A questo punto vi presentiamo anche Ilenia, lei di anni ne ha diciotto e studia fisica alla Sapienza. Ilenia ha qualcosa in comune con Laura e Walter, nonostante che Roma e Londra siano due mondi separati e distinti. “Non dimenticherò mai la terra da cui provengo, ma non m’immagino una stabilità in assoluto. La Sicilia per me sarà sempre un punto di riferimento, ma se ci si vuole orientare in un ambito come la ricerca scientifica bisogna spostarsi non solo dalla Sicilia ma anche dall’Italia”. Volere è potere. O forse no. Si vuole, si vorrebbe, ma si deve pensare anche a se stessi e quindi non si può. “Sono andato a Milano – dice Alfio – perché l’organizzazione dell’università di Catania è veramente pietosa e l’ho pagato sulla mia pelle, e inoltre perché a Milano città e università forniscono occasioni di lavoro certo superiori a Catania”. Lui, se potesse, tornerebbe: ma lavoro non ce n’è e quindi si resta lassù, sotto il cielo grigio del nord, con tanta nostalgia ma poche alternative.

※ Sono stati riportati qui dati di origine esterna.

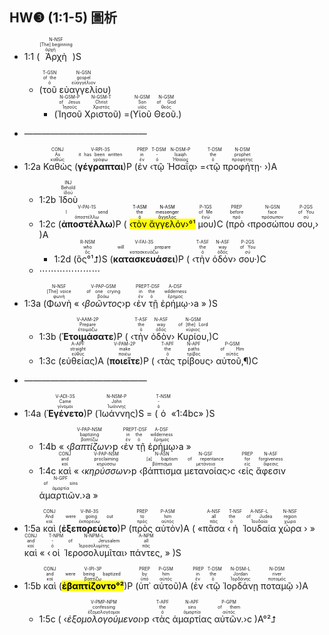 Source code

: ## HW❸ (1:1-5) 圖析
- <rt>1:1</rt> (<RUBY><ruby><ruby>Ἀρχὴ<rt>ἀρχή</rt></ruby><rt>[The] beginning</rt></ruby><rt>N-NSF</rt></RUBY>)S 
	- (<RUBY><ruby><ruby>τοῦ<rt>ὁ</rt></ruby><rt>of the</rt></ruby><rt>T-GSN</rt></RUBY> <RUBY><ruby><ruby>εὐαγγελίου<rt>εὐαγγέλιον</rt></ruby><rt>gospel</rt></ruby><rt>N-GSN</rt></RUBY>)
		- (<RUBY><ruby><ruby>Ἰησοῦ<rt>Ἰησοῦς</rt></ruby><rt>of Jesus</rt></ruby><rt>N-GSM-P</rt></RUBY> <RUBY><ruby><ruby>Χριστοῦ<rt>Χριστός</rt></ruby><rt>Christ</rt></ruby><rt>N-GSM-T</rt></RUBY>) =(<RUBY><ruby><ruby>Υἱοῦ<rt>υἱός</rt></ruby><rt>Son</rt></ruby><rt>N-GSM</rt></RUBY> <RUBY><ruby><ruby>Θεοῦ.<rt>θεός</rt></ruby><rt>of God</rt></ruby><rt>N-GSM</rt></RUBY>)
- ——————————————
-  <rt>1:2a</rt> <RUBY><ruby><ruby>Καθὼς<rt>καθώς</rt></ruby><rt>As</rt></ruby><rt>CONJ</rt></RUBY> (<RUBY><ruby><ruby><strong>γέγραπται</strong><rt>γράφω</rt></ruby><rt>it has been written</rt></ruby><rt>V-RPI-3S</rt></RUBY>)P (<RUBY><ruby><ruby>ἐν<rt>ἐν</rt></ruby><rt>in</rt></ruby><rt>PREP</rt></RUBY> ‹<RUBY><ruby><ruby>τῷ<rt>ὁ</rt></ruby><rt>-</rt></ruby><rt>T-DSM</rt></RUBY> <RUBY><ruby><ruby>Ἠσαΐᾳ<rt>Ἡσαΐας</rt></ruby><rt>Isaiah</rt></ruby><rt>N-DSM-P</rt></RUBY>› =‹<RUBY><ruby><ruby>τῷ<rt>ὁ</rt></ruby><rt>the</rt></ruby><rt>T-DSM</rt></RUBY> <RUBY><ruby><ruby>προφήτῃ·<rt>προφήτης</rt></ruby><rt>prophet</rt></ruby><rt>N-DSM</rt></RUBY> ›)A 
	- <rt>1:2b</rt> <RUBY><ruby><ruby>Ἰδοὺ<rt>ἰδού</rt></ruby><rt>Behold</rt></ruby><rt>INJ</rt></RUBY> 
	- <rt>1:2c</rt> (<RUBY><ruby><ruby><strong>ἀποστέλλω</strong><rt>ἀποστέλλω</rt></ruby><rt>I send</rt></ruby><rt>V-PAI-1S</rt></RUBY>)P ( <mark>‹<RUBY><ruby><ruby>τὸν<rt>ὁ</rt></ruby><rt>the</rt></ruby><rt>T-ASM</rt></RUBY> <RUBY><ruby><ruby>ἄγγελόν<rt>ἄγγελος</rt></ruby><rt>messenger</rt></ruby><rt>N-ASM</rt></RUBY>›°¹</mark> <RUBY><ruby><ruby>μου<rt>ἐγώ</rt></ruby><rt>of Me</rt></ruby><rt>P-1GS</rt></RUBY>)C (<RUBY><ruby><ruby>πρὸ<rt>πρό</rt></ruby><rt>before</rt></ruby><rt>PREP</rt></RUBY> ‹<RUBY><ruby><ruby>προσώπου<rt>πρόσωπον</rt></ruby><rt>face</rt></ruby><rt>N-GSN</rt></RUBY> <RUBY><ruby><ruby>σου,<rt>σύ</rt></ruby><rt>of You</rt></ruby><rt>P-2GS</rt></RUBY>› )A 
		- <rt>1:2d</rt> (<RUBY><ruby><ruby>ὃς°¹⮥<rt>ὅς</rt></ruby><rt>who</rt></ruby><rt>R-NSM</rt></RUBY>)S (<RUBY><ruby><ruby><strong>κατασκευάσει</strong><rt>κατασκευάζω</rt></ruby><rt>will prepare</rt></ruby><rt>V-FAI-3S</rt></RUBY>)P ( ‹<RUBY><ruby><ruby>τὴν<rt>ὁ</rt></ruby><rt>the</rt></ruby><rt>T-ASF</rt></RUBY> <RUBY><ruby><ruby>ὁδόν<rt>ὁδός</rt></ruby><rt>way</rt></ruby><rt>N-ASF</rt></RUBY>› <RUBY><ruby><ruby>σου·<rt>σύ</rt></ruby><rt>of You</rt></ruby><rt>P-2GS</rt></RUBY>)C 
	- ⋯⋯⋯⋯⋯⋯⋯
- <rt>1:3a</rt> (<RUBY><ruby><ruby>Φωνὴ<rt>φωνή</rt></ruby><rt>[The] voice</rt></ruby><rt>N-NSF</rt></RUBY> « ‹<RUBY><ruby><ruby><em>βοῶντος</em><rt>βοάω</rt></ruby><rt>of one crying</rt></ruby><rt>V-PAP-GSM</rt></RUBY>›p ‹<RUBY><ruby><ruby>ἐν<rt>ἐν</rt></ruby><rt>in</rt></ruby><rt>PREP</rt></RUBY> <RUBY><ruby><ruby>τῇ<rt>ὁ</rt></ruby><rt>the</rt></ruby><rt>T-DSF</rt></RUBY> <RUBY><ruby><ruby>ἐρήμῳ·<rt>ἔρημος</rt></ruby><rt>wilderness</rt></ruby><rt>A-DSF</rt></RUBY>›a » )S
	- <rt>1:3b</rt> (<RUBY><ruby><ruby><strong>Ἑτοιμάσατε</strong><rt>ἑτοιμάζω</rt></ruby><rt>Prepare</rt></ruby><rt>V-AAM-2P</rt></RUBY>)P ( ‹<RUBY><ruby><ruby>τὴν<rt>ὁ</rt></ruby><rt>the</rt></ruby><rt>T-ASF</rt></RUBY> <RUBY><ruby><ruby>ὁδὸν<rt>ὁδός</rt></ruby><rt>way</rt></ruby><rt>N-ASF</rt></RUBY>› <RUBY><ruby><ruby>Κυρίου,<rt>κύριος</rt></ruby><rt>of [the] Lord</rt></ruby><rt>N-GSM</rt></RUBY>)C 
	- <rt>1:3c</rt> (<RUBY><ruby><ruby>εὐθείας<rt>εὐθύς</rt></ruby><rt>straight</rt></ruby><rt>A-APF</rt></RUBY>)A (<RUBY><ruby><ruby><strong>ποιεῖτε</strong><rt>ποιέω</rt></ruby><rt>make</rt></ruby><rt>V-PAM-2P</rt></RUBY>)P ( ‹<RUBY><ruby><ruby>τὰς<rt>ὁ</rt></ruby><rt>the</rt></ruby><rt>T-APF</rt></RUBY> <RUBY><ruby><ruby>τρίβους<rt>τρίβος</rt></ruby><rt>paths</rt></ruby><rt>N-APF</rt></RUBY>› <RUBY><ruby><ruby>αὐτοῦ,¶<rt>αὐτός</rt></ruby><rt>of Him</rt></ruby><rt>P-GSM</rt></RUBY>)C 
- ——————————————
- <rt>1:4a</rt> (<RUBY><ruby><ruby><strong>Ἐγένετο</strong><rt>γίνομαι</rt></ruby><rt>Came</rt></ruby><rt>V-ADI-3S</rt></RUBY>)P (<RUBY><ruby><ruby>Ἰωάννης<rt>Ἰωάννης</rt></ruby><rt>John</rt></ruby><rt>N-NSM-P</rt></RUBY>)S = (<RUBY><ruby><ruby>ὁ<rt>ὁ</rt></ruby><rt>-</rt></ruby><rt>T-NSM</rt></RUBY> «<rt>1:4bc</rt>» )S

	- <rt>1:4b</rt> « ‹<RUBY><ruby><ruby><em>βαπτίζων</em><rt>βαπτίζω</rt></ruby><rt>baptizing</rt></ruby><rt>V-PAP-NSM</rt></RUBY>›p ‹<RUBY><ruby><ruby>ἐν<rt>ἐν</rt></ruby><rt>in</rt></ruby><rt>PREP</rt></RUBY> <RUBY><ruby><ruby>τῇ<rt>ὁ</rt></ruby><rt>the</rt></ruby><rt>T-DSF</rt></RUBY> <RUBY><ruby><ruby>ἐρήμῳ<rt>ἔρημος</rt></ruby><rt>wilderness</rt></ruby><rt>A-DSF</rt></RUBY>›a » 
	- <rt>1:4c</rt> <RUBY><ruby><ruby>καὶ<rt>καί</rt></ruby><rt>and</rt></ruby><rt>CONJ</rt></RUBY> « ‹<RUBY><ruby><ruby><em>κηρύσσων</em><rt>κηρύσσω</rt></ruby><rt>proclaiming</rt></ruby><rt>V-PAP-NSM</rt></RUBY>›p ‹<RUBY><ruby><ruby>βάπτισμα<rt>βάπτισμα</rt></ruby><rt>[a] baptism</rt></ruby><rt>N-ASN</rt></RUBY> <RUBY><ruby><ruby>μετανοίας<rt>μετάνοια</rt></ruby><rt>of repentance</rt></ruby><rt>N-GSF</rt></RUBY>›c ‹<RUBY><ruby><ruby>εἰς<rt>εἰς</rt></ruby><rt>for</rt></ruby><rt>PREP</rt></RUBY> <RUBY><ruby><ruby>ἄφεσιν<rt>ἄφεσις</rt></ruby><rt>forgiveness</rt></ruby><rt>N-ASF</rt></RUBY> <RUBY><ruby><ruby>ἁμαρτιῶν.<rt>ἁμαρτία</rt></ruby><rt>of sins</rt></ruby><rt>N-GPF</rt></RUBY>›a » 
- <rt>1:5a</rt> <RUBY><ruby><ruby>καὶ<rt>καί</rt></ruby><rt>And</rt></ruby><rt>CONJ</rt></RUBY> (<RUBY><ruby><ruby><strong>ἐξεπορεύετο</strong><rt>ἐκπορεύω</rt></ruby><rt>were going out</rt></ruby><rt>V-INI-3S</rt></RUBY>)P (<RUBY><ruby><ruby>πρὸς<rt>πρός</rt></ruby><rt>to</rt></ruby><rt>PREP</rt></RUBY> <RUBY><ruby><ruby>αὐτὸν<rt>αὐτός</rt></ruby><rt>him</rt></ruby><rt>P-ASM</rt></RUBY>)A ( «<RUBY><ruby><ruby>πᾶσα<rt>πᾶς</rt></ruby><rt>all</rt></ruby><rt>A-NSF</rt></RUBY> ‹<RUBY><ruby><ruby>ἡ<rt>ὁ</rt></ruby><rt>the</rt></ruby><rt>T-NSF</rt></RUBY> <RUBY><ruby><ruby>Ἰουδαία<rt>Ἰουδαία</rt></ruby><rt>of Judea</rt></ruby><rt>A-NSF-L</rt></RUBY> <RUBY><ruby><ruby>χώρα<rt>χώρα</rt></ruby><rt>region</rt></ruby><rt>N-NSF</rt></RUBY> › » <RUBY><ruby><ruby>καὶ<rt>καί</rt></ruby><rt>and</rt></ruby><rt>CONJ</rt></RUBY> « ‹<RUBY><ruby><ruby>οἱ<rt>ὁ</rt></ruby><rt>-</rt></ruby><rt>T-NPM</rt></RUBY> <RUBY><ruby><ruby>Ἱεροσολυμῖται<rt>Ἱεροσολυμίτης</rt></ruby><rt>of Jerusalem</rt></ruby><rt>N-NPM-L</rt></RUBY>› <RUBY><ruby><ruby>πάντες,<rt>πᾶς</rt></ruby><rt>all</rt></ruby><rt>A-NPM</rt></RUBY> » )S 
- <rt>1:5b</rt> <RUBY><ruby><ruby>καὶ<rt>καί</rt></ruby><rt>and</rt></ruby><rt>CONJ</rt></RUBY> (<RUBY><ruby><ruby><mark><strong>ἐβαπτίζοντο°²</strong></mark><rt>βαπτίζω</rt></ruby><rt>were being baptized</rt></ruby><rt>V-IPI-3P</rt></RUBY>)P (<RUBY><ruby><ruby>ὑπ᾽<rt>ὑπό</rt></ruby><rt>by</rt></ruby><rt>PREP</rt></RUBY> <RUBY><ruby><ruby>αὐτοῦ<rt>αὐτός</rt></ruby><rt>him</rt></ruby><rt>P-GSM</rt></RUBY>)A (<RUBY><ruby><ruby>ἐν<rt>ἐν</rt></ruby><rt>in</rt></ruby><rt>PREP</rt></RUBY> ‹<RUBY><ruby><ruby>τῷ<rt>ὁ</rt></ruby><rt>the</rt></ruby><rt>T-DSM</rt></RUBY> <RUBY><ruby><ruby>Ἰορδάνῃ<rt>Ἰορδάνης</rt></ruby><rt>Jordan</rt></ruby><rt>N-DSM-L</rt></RUBY> <RUBY><ruby><ruby>ποταμῷ<rt>ποταμός</rt></ruby><rt>river</rt></ruby><rt>N-DSM</rt></RUBY> ›)A
	- <rt>1:5c</rt> ( ‹<RUBY><ruby><ruby><em>ἐξομολογούμενοι</em><rt>ἐξομολογέομαι</rt></ruby><rt>confessing</rt></ruby><rt>V-PMP-NPM</rt></RUBY>›p ‹<RUBY><ruby><ruby>τὰς<rt>ὁ</rt></ruby><rt>the</rt></ruby><rt>T-APF</rt></RUBY> <RUBY><ruby><ruby>ἁμαρτίας<rt>ἁμαρτία</rt></ruby><rt>sins</rt></ruby><rt>N-APF</rt></RUBY> <RUBY><ruby><ruby>αὐτῶν.<rt>αὐτός</rt></ruby><rt>of them</rt></ruby><rt>P-GPM</rt></RUBY>›c )A°²⮥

Roberta e Dario li abbiamo lasciati per ultimi. Lei sogna di collaborare con le Ong e perciò studia a Trieste, che come città di confine la può aiutare di più. Dario è andato lontano, ma lontano lontano, in Romania, a fare medicina. Là i test sono meno difficili e si fa molta più pratica e meno teoria. “Per noi italiani equivale a studiare cose a memoria e poi fare il test”. Dario però tornerebbe volentieri ad aprirsi uno studio qui. Roberta, grazie alle Ong, seppur da lontano, forse la Sicilia l’aiuterebbe. Amarezza. “Fuga dei cervelli” è un discorso trito e ritrito. E allora tritiamolo e ritritiamolo ancora, perché di questo passo qui rimarremo solo io, tu, Turi Sghei e n’autri sei. Sempre che a Turi Sghei non passi la voglia di essere sfruttato ed emigri al Nord insieme ai nostri lavoratori e studenti fuorisede.